Si Canal+ ne respectait pas la jonction
de cesser sa diffusion en clair après le
31 mars, il serait alors susceptible de
se voir infliger de lourdes amendes.
Mais il faut
rappeler que toutes les décisions
rendues par le CSA, sont sous le
contrôle de la juridiction
administrative. Le Conseil d’État aurait
donc le pouvoir d’annuler à la fois
cette injonction et les amendes
infligées pour le son non- respect. Nous
vivons une période exceptionnelle, où il
serait tout à fait possible de
considérer que juridiquement pendant le
temps du confinement, ces normes du
droit de la concurrence peuvent être
écartées.
Je crois que Canal+
(auquel je suis personnellement abonné…)
serait bien inspiré de refuser cette
injonction, de saisir le conseil d’État
en référé pour en obtenir la suspension
puis l’annulation.
Comment peut-on
demander tous ces efforts à tous les
citoyens et en dispenser le monde de
l’argent aux commandes de ces chaînes ?
Le CSA,
rappelons-le, régule le secteur
audiovisuel au nom de l’Etat mais sans
dépendre du Gouvernement. Pensez-vous
que le Conseil ait tout de même pu
recevoir des consignes ? Le CSA est-il
finalement un bon représentant de ce que
veulent les Français ?
Régis de
Castelnau : Il faut être sérieux, il
est évident que la décision émane
directement du pouvoir. L’indépendance
de cette « haute autorité » pourtant
organisée par la loi est un leurre. Les
gens qui la dirigent appartiennent à la
caste de la haute fonction publique qui
est également actuellement aux commandes
de l’État, et c’est comme cela depuis
longtemps. L’énarque Roch-Olivier
Maistre, l’actuel président choisi en
février 2019 par Emmanuel Macron est un
proche de celui-ci et non seulement n’a
rien à lui refuser mais chacun sait
qu’il est essentiellement une courroie
de transmission du nouveau pouvoir.

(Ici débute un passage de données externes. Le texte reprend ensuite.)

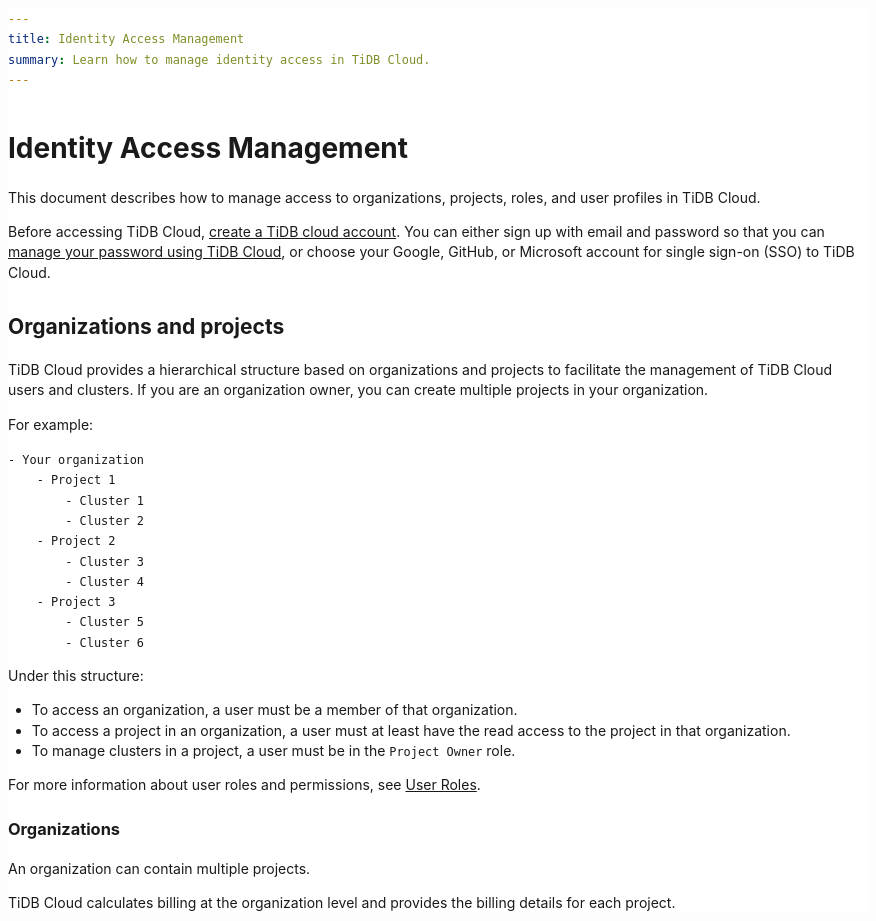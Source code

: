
 ```yaml
---
title: Identity Access Management
summary: Learn how to manage identity access in TiDB Cloud.
---
```


# Identity Access Management

This document describes how to manage access to organizations, projects, roles, and user profiles in TiDB Cloud.

Before accessing TiDB Cloud, [create a TiDB cloud account](https://tidbcloud.com/free-trial). You can either sign up with email and password so that you can [manage your password using TiDB Cloud](/tidb-cloud/tidb-cloud-password-authentication.md), or choose your Google, GitHub, or Microsoft account for single sign-on (SSO) to TiDB Cloud.

## Organizations and projects

TiDB Cloud provides a hierarchical structure based on organizations and projects to facilitate the management of TiDB Cloud users and clusters. If you are an organization owner, you can create multiple projects in your organization.

For example:

```
- Your organization
    - Project 1
        - Cluster 1
        - Cluster 2
    - Project 2
        - Cluster 3
        - Cluster 4
    - Project 3
        - Cluster 5
        - Cluster 6
```

Under this structure:

- To access an organization, a user must be a member of that organization.
- To access a project in an organization, a user must at least have the read access to the project in that organization.
- To manage clusters in a project, a user must be in the `Project Owner` role.

For more information about user roles and permissions, see [User Roles](#user-roles).

### Organizations

An organization can contain multiple projects.

TiDB Cloud calculates billing at the organization level and provides the billing details for each project.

Son
prédécesseur était un autre énarque haut
fonctionnaire et socialiste bon teint,
Olivier Schrameck choisi par François
Hollande et dont la longue carrière
précédente s’était essentiellement
déroulée dans la sphère publique dès
lors qu’elle était dirigée par le PS.
Alors
l’intervention du CSA a bien évidemment
une origine directement politique,
prétendre le contraire surtout en cette
période ne serait pas sérieux. Dans le
conflit qui opposait Vincent Bolloré et
Martin Bouygues, Emmanuel Macron a
arbitré contre Bolloré. Mais surtout
contre l’intérêt des citoyens confinés,
il a choisi l’argent. Cela jette un
éclairage particulier sur les discours
qui nous disent que le « jour d’après »
ne sera pas un retour au « jour d’avant
».
Le choix du CSA
a provoqué la colère de nombreux
internautes, contents d’avoir accès
gratuitement aux programmes -films et
séries- proposés par la chaîne
habituellement cryptée. Un hashtag,
« #BoycottTF1 », a été lancé sur Twitter
suite à cette annonce et est arrivé dans
le top 3 des sujets les plus discutés
sur le réseau social. Qu’en
pensez-vous ? Le CSA est-il finalement
un bon représentant de ce que souhaitent
véritablement les Français ?
Régis de
Castelnau : Je pense que c’est une
preuve de plus du fait que les notions
d’intérêt général, d’intérêt des
citoyens, d’intérêt du pays n’entrent
guère dans les décisions de ce type.
L’arrivée d’Emmanuel Macron au pouvoir,
nous a bien montré l’importance de cette
connivence avec les grands intérêts.
Pour répondre à
votre question, le CSA ne prend pas ses
décisions en fonction de ce que
souhaitent véritablement les Français.
Il est là pour être le gendarme du
secteur audiovisuel, et il effectue
cette mission en liaison étroite avec le
pouvoir exécutif.
Il faudrait
clairement que les téléspectateurs
tiennent compte de ce qui vient de se
passer et fasse supporter aux chaînes
hertziennes qui ont voulu qu’on les
prive de la ressource Canal+ en ces
temps difficiles. Mais malheureusement,
changer les habitudes n’est pas facile.